>>>>

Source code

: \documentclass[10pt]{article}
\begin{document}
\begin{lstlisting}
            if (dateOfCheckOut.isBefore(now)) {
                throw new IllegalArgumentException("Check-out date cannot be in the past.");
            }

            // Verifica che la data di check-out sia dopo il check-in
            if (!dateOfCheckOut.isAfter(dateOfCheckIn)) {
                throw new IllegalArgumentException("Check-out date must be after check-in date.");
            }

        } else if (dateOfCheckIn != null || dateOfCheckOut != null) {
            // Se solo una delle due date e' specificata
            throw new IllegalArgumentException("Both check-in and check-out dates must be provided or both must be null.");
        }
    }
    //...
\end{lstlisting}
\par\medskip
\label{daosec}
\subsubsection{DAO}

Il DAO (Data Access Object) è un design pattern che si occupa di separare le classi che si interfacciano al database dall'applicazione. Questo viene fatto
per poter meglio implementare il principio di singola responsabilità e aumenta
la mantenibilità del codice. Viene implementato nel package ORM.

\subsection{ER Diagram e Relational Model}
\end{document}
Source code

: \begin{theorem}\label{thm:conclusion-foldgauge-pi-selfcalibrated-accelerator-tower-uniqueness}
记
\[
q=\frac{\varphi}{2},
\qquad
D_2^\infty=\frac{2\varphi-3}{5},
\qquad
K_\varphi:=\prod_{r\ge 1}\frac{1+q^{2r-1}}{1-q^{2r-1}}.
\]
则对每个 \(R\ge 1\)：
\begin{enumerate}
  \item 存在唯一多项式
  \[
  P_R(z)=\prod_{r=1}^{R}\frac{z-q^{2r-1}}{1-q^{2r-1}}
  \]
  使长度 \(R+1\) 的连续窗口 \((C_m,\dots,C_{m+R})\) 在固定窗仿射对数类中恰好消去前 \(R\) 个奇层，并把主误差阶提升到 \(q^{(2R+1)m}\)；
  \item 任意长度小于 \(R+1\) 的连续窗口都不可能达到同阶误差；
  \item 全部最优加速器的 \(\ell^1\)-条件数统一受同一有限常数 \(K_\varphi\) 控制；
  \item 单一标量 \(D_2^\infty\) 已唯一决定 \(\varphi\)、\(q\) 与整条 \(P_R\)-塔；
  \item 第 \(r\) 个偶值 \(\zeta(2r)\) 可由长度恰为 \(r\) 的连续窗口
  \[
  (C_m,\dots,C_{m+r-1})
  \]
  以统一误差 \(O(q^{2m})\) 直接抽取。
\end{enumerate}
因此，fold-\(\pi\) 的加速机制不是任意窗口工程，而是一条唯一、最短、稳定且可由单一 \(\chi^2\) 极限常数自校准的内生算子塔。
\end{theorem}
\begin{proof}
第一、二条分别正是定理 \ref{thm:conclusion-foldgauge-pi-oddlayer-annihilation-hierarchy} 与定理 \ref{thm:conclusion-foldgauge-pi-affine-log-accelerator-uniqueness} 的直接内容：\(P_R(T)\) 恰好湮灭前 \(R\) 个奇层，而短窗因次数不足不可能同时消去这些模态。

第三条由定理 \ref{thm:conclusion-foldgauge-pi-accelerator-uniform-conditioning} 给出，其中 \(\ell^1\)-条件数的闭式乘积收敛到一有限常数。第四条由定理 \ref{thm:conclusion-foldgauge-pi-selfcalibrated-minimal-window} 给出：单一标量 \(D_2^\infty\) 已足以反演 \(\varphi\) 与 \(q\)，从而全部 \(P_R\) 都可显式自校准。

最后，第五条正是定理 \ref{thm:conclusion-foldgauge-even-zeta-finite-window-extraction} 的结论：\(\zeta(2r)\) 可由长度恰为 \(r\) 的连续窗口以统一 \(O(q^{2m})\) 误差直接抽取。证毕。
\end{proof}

<<<<

• Work to complete:
In the entries above, which lines hold the word "infty"? Copy them out.

• Solution:
D_2^\infty=\frac{2\varphi-3}{5},
  \item 单一标量 \(D_2^\infty\) 已唯一决定 \(\varphi\)、\(q\) 与整条 \(P_R\)-塔；
第三条由定理 \ref{thm:conclusion-foldgauge-pi-accelerator-uniform-conditioning} 给出，其中 \(\ell^1\)-条件数的闭式乘积收敛到一有限常数。第四条由定理 \ref{thm:conclusion-foldgauge-pi-selfcalibrated-minimal-window} 给出：单一标量 \(D_2^\infty\) 已足以反演 \(\varphi\) 与 \(q\)，从而全部 \(P_R\) 都可显式自校准。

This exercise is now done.